## How to complete this task:
Two lines below mark the span: the one containing "Los reportes de" and the one containing "## 📋 ¿Qué Se Implementó?". Set down both, plus every line between, exactly as they stand, and nothing else.
= = =
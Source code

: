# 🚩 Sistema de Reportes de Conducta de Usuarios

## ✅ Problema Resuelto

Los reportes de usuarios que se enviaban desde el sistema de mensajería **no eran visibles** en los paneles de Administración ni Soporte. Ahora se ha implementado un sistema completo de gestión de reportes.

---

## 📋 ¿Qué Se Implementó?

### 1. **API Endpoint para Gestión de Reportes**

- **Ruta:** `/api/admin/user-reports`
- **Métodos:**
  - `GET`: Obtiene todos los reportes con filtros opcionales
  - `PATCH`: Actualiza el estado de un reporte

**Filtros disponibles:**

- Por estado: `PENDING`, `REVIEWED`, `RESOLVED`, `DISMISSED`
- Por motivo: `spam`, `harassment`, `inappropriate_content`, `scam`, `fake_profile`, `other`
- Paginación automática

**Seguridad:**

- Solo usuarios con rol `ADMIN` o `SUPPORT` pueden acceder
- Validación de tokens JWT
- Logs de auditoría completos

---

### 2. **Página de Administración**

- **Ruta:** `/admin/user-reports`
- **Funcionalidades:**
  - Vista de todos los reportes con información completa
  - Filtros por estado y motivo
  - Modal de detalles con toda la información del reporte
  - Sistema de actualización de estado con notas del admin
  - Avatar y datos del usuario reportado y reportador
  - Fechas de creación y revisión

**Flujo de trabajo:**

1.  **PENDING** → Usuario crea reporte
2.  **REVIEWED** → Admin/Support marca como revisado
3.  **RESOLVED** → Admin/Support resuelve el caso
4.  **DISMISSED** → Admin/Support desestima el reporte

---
= = =
## Written answer:
Los reportes de usuarios que se enviaban desde el sistema de mensajería **no eran visibles** en los paneles de Administración ni Soporte. Ahora se ha implementado un sistema completo de gestión de reportes.

---

## 📋 ¿Qué Se Implementó?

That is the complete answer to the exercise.